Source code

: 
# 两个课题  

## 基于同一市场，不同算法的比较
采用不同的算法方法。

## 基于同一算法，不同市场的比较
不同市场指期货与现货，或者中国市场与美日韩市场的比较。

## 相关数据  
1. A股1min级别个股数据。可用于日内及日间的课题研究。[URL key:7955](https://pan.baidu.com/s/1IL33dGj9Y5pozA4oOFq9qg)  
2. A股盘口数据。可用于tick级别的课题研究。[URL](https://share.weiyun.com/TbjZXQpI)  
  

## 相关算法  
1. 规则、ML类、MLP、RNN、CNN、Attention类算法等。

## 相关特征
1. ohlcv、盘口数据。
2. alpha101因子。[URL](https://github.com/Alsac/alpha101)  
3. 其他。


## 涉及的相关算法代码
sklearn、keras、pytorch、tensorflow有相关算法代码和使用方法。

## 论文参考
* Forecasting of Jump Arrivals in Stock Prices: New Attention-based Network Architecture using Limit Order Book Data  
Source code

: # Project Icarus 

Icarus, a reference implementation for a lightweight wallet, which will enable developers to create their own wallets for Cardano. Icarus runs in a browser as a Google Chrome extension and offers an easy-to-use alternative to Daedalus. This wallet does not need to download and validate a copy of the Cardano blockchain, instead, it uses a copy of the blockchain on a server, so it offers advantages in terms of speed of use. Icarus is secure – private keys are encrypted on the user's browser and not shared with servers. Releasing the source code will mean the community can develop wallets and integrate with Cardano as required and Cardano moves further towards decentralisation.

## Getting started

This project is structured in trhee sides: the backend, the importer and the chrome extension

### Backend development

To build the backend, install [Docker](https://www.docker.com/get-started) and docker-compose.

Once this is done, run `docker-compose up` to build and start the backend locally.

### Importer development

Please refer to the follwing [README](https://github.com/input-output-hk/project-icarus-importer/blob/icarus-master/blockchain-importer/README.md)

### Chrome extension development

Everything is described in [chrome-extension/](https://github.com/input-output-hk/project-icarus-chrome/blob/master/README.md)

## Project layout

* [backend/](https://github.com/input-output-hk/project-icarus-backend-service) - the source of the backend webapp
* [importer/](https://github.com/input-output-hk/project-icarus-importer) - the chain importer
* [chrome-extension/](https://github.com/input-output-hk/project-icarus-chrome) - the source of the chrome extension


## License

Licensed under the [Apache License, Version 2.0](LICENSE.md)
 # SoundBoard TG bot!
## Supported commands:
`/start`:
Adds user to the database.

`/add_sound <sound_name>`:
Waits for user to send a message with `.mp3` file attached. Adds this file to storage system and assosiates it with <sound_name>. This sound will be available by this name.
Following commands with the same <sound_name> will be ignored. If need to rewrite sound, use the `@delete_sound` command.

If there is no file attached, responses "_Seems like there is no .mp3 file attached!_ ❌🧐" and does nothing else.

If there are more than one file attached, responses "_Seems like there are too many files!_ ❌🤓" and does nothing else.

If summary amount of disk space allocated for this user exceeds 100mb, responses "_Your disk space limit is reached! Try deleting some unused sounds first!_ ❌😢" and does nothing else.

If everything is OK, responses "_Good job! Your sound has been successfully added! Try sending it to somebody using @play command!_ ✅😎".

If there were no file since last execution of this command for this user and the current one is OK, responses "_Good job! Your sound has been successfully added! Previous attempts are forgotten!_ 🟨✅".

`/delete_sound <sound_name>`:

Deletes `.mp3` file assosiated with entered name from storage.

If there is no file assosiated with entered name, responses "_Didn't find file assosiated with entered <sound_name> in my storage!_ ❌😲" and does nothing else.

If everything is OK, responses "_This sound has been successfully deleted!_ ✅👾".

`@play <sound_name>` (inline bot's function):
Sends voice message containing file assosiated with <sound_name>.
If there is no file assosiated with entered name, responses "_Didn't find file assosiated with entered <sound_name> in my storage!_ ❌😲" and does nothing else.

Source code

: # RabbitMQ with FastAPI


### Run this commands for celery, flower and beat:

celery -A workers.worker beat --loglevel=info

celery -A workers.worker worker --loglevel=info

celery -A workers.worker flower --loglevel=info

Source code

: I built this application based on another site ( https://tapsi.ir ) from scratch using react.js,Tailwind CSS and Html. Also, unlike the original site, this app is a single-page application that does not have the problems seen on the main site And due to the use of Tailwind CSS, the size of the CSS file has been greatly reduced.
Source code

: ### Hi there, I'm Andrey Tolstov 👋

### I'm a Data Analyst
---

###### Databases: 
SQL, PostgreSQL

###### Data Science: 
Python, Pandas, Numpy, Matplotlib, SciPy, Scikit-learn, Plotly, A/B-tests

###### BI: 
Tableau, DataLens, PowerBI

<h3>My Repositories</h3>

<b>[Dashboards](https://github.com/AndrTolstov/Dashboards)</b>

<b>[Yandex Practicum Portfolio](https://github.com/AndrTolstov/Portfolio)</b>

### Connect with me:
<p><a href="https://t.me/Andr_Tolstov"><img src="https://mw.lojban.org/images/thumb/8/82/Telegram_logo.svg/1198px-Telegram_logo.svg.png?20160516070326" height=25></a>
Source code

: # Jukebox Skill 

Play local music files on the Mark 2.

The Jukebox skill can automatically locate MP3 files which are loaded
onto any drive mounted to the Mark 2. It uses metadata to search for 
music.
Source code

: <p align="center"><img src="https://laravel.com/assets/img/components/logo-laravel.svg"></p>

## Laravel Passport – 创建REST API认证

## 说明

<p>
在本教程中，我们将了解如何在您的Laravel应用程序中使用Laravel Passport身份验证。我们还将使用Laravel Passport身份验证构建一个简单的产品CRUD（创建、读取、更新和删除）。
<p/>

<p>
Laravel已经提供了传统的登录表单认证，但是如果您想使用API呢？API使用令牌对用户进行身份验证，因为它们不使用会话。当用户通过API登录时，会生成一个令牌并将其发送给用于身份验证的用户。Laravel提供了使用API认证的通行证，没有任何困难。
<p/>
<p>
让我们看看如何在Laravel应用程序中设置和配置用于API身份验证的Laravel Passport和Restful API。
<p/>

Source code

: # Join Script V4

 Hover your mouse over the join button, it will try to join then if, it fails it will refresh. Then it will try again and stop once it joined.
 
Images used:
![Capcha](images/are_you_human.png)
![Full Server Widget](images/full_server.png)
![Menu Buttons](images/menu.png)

> **WORK REQUIRED**:
The total is all that is wanted here: please count the lines of the material that contain the word "Mark".

> **SOLUTION FOR THIS EXERCISE**:
2